Range to output from the entries below: the line containing "are an object" through the line containing "The object defines". Set it down exactly, ends included, nothing else.

SUPPLIED RECORDS:
##########

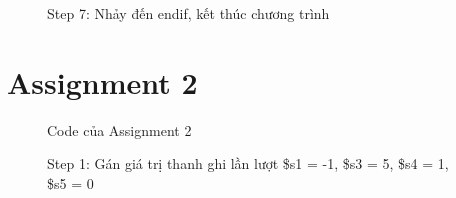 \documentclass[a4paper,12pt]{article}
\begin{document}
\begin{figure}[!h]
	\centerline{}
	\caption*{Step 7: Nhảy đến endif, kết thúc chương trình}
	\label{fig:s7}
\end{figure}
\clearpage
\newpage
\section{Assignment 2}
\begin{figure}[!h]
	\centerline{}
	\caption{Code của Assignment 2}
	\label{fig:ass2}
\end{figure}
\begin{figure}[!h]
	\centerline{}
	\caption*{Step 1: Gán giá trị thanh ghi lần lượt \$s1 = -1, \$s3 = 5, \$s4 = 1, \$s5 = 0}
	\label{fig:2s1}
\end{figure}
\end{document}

##########

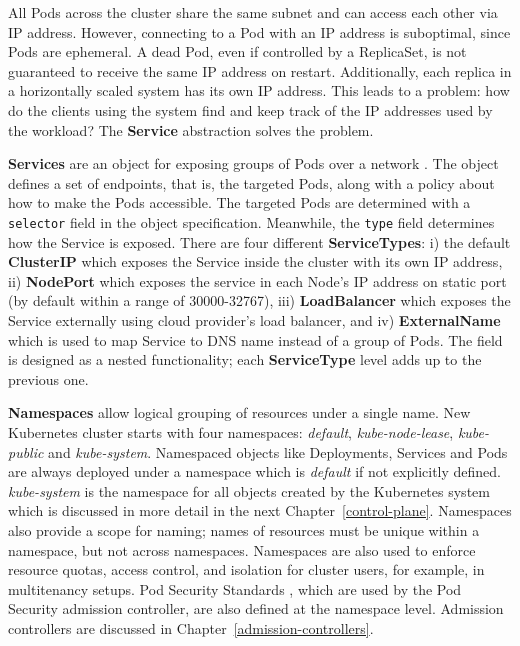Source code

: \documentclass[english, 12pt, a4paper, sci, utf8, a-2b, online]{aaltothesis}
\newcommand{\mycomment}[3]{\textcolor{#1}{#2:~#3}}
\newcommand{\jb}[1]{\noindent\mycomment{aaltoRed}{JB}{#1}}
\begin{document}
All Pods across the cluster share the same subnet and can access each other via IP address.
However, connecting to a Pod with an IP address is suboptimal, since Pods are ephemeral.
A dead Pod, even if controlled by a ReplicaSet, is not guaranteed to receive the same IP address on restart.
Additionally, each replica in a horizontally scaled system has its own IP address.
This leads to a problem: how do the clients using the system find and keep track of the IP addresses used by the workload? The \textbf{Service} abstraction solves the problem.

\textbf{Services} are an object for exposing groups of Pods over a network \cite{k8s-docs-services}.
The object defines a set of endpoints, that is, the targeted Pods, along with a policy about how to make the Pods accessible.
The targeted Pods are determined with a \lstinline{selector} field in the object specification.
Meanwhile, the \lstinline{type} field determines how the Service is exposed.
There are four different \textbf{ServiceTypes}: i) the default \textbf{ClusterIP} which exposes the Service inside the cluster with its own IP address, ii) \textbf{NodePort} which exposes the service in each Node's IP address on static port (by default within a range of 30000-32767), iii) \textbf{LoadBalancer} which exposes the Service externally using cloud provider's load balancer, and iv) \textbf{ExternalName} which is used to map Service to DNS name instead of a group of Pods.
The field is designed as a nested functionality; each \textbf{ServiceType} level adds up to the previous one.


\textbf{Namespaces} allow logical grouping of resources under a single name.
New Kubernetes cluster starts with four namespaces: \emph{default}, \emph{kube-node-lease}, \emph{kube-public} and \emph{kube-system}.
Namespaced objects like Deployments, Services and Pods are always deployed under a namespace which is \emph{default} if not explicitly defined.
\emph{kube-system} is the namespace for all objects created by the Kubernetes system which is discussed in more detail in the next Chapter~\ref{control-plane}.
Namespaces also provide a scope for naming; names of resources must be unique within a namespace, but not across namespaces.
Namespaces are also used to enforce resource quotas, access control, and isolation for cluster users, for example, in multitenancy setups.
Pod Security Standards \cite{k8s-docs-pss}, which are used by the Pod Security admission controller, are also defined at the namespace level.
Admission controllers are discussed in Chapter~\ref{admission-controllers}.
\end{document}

##########

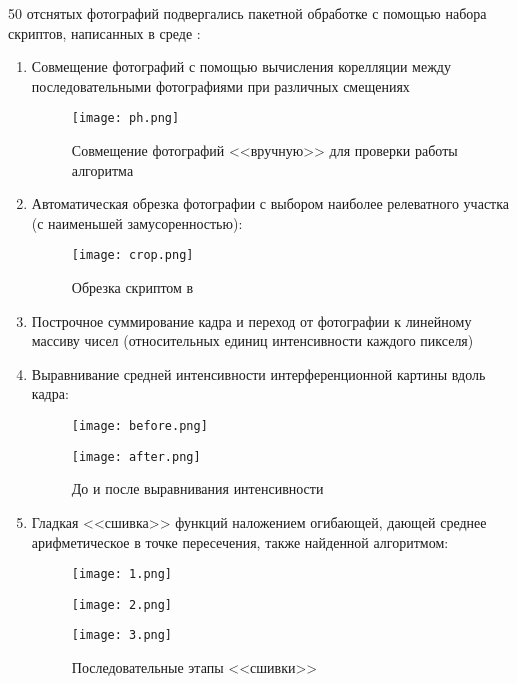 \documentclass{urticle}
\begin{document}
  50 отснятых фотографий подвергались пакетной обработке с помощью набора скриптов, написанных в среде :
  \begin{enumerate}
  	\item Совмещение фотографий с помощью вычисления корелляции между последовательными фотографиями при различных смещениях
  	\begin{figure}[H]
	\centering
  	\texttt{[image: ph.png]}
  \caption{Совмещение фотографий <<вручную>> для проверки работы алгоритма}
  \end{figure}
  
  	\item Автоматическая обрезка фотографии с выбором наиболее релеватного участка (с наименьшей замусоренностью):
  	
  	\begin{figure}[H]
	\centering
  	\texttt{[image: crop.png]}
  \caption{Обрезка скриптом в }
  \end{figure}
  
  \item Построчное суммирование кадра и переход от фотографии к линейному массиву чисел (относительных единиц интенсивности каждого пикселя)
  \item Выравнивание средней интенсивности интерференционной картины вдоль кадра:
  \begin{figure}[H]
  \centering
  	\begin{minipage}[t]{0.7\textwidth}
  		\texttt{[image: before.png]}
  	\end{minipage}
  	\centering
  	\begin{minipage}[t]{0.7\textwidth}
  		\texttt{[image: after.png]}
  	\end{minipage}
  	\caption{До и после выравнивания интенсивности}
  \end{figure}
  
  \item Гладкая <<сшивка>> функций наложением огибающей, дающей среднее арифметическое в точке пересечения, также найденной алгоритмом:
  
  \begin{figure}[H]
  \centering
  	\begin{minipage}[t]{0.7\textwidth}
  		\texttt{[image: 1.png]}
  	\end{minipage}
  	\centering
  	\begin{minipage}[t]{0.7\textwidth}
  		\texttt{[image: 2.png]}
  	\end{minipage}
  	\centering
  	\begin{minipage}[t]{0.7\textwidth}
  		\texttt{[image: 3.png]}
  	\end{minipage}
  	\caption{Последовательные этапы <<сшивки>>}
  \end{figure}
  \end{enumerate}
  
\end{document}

##########

EXERCISE OUTPUT:
\textbf{Services} are an object for exposing groups of Pods over a network \cite{k8s-docs-services}.
The object defines a set of endpoints, that is, the targeted Pods, along with a policy about how to make the Pods accessible.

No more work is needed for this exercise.